━━ Exercise data
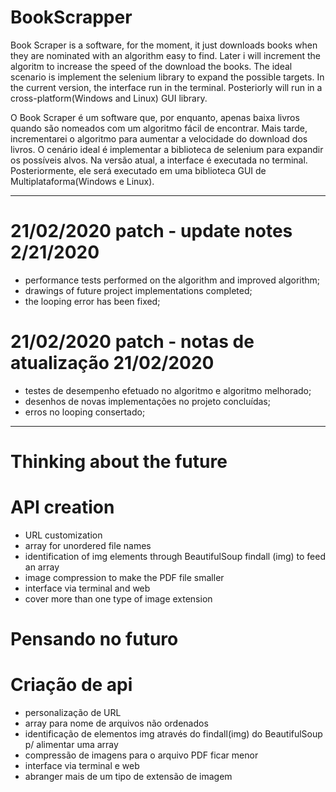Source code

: # BookScrapper
Book Scraper is a software, for the moment, it just downloads books when they are nominated with an algorithm easy to find. Later i will increment the algoritm to increase the speed of the download the books. The ideal scenario is implement the selenium library to expand the possible targets. 
In the current version, the interface run in the terminal. Posteriorly will run in a cross-platform(Windows and Linux) GUI library.

O Book Scraper é um software que, por enquanto, apenas baixa livros quando são nomeados com um algoritmo fácil de encontrar. Mais tarde, incrementarei o algoritmo para aumentar a velocidade do download dos livros. O cenário ideal é implementar a biblioteca de selenium para expandir os possíveis alvos.
Na versão atual, a interface é executada no terminal. Posteriormente, ele será executado em uma biblioteca GUI de Multiplataforma(Windows e Linux).

-----------------------------------------------------------------------------------------------------------------------------
 # 21/02/2020 patch - update notes 2/21/2020
- performance tests performed on the algorithm and improved algorithm;
- drawings of future project implementations completed;
- the looping error has been fixed;

 # 21/02/2020 patch - notas de atualização 21/02/2020
- testes de desempenho efetuado no algoritmo e algoritmo melhorado;
- desenhos de novas implementações no projeto concluídas;
- erros no looping consertado;


-----------------------------------------------------------------------------------------------------------------------------
# Thinking about the future

#        API creation
- URL customization
- array for unordered file names
- identification of img elements through BeautifulSoup findall (img) to feed an array
- image compression to make the PDF file smaller
- interface via terminal and web
- cover more than one type of image extension

# Pensando no futuro
#            Criação de api

-   personalização de URL 
-   array para nome de arquivos não ordenados
-   identificação de elementos img através do findall(img) do BeautifulSoup p/ alimentar uma array
-   compressão de imagens para o arquivo PDF ficar menor
-   interface via terminal e web
-   abranger mais de um tipo de extensão de imagem


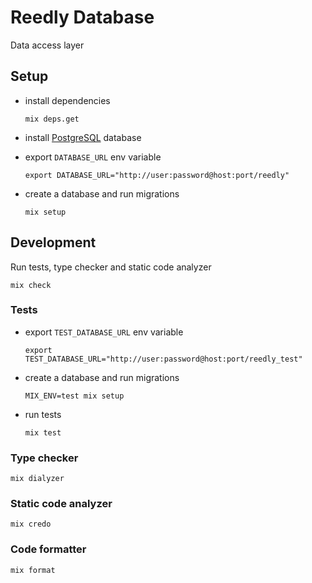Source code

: # Reedly Database

Data access layer


## Setup

  * install dependencies

        mix deps.get

  * install [PostgreSQL](https://postgresql.org) database

  * export `DATABASE_URL` env variable

        export DATABASE_URL="http://user:password@host:port/reedly"

  * create a database and run migrations

        mix setup


## Development

Run tests, type checker and static code analyzer

    mix check

### Tests

  * export `TEST_DATABASE_URL` env variable

        export TEST_DATABASE_URL="http://user:password@host:port/reedly_test"

  * create a database and run migrations

        MIX_ENV=test mix setup

  * run tests

        mix test

### Type checker

    mix dialyzer

### Static code analyzer

    mix credo

### Code formatter

    mix format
━━━━
What is expected:
Take the lines above from the one containing "- performance tests" to the one containing "- identification of" and retype them exactly, both ends included, with nothing added.

Answer to this exercise:
- performance tests performed on the algorithm and improved algorithm;
- drawings of future project implementations completed;
- the looping error has been fixed;

 # 21/02/2020 patch - notas de atualização 21/02/2020
- testes de desempenho efetuado no algoritmo e algoritmo melhorado;
- desenhos de novas implementações no projeto concluídas;
- erros no looping consertado;


-----------------------------------------------------------------------------------------------------------------------------
# Thinking about the future

#        API creation
- URL customization
- array for unordered file names
- identification of img elements through BeautifulSoup findall (img) to feed an array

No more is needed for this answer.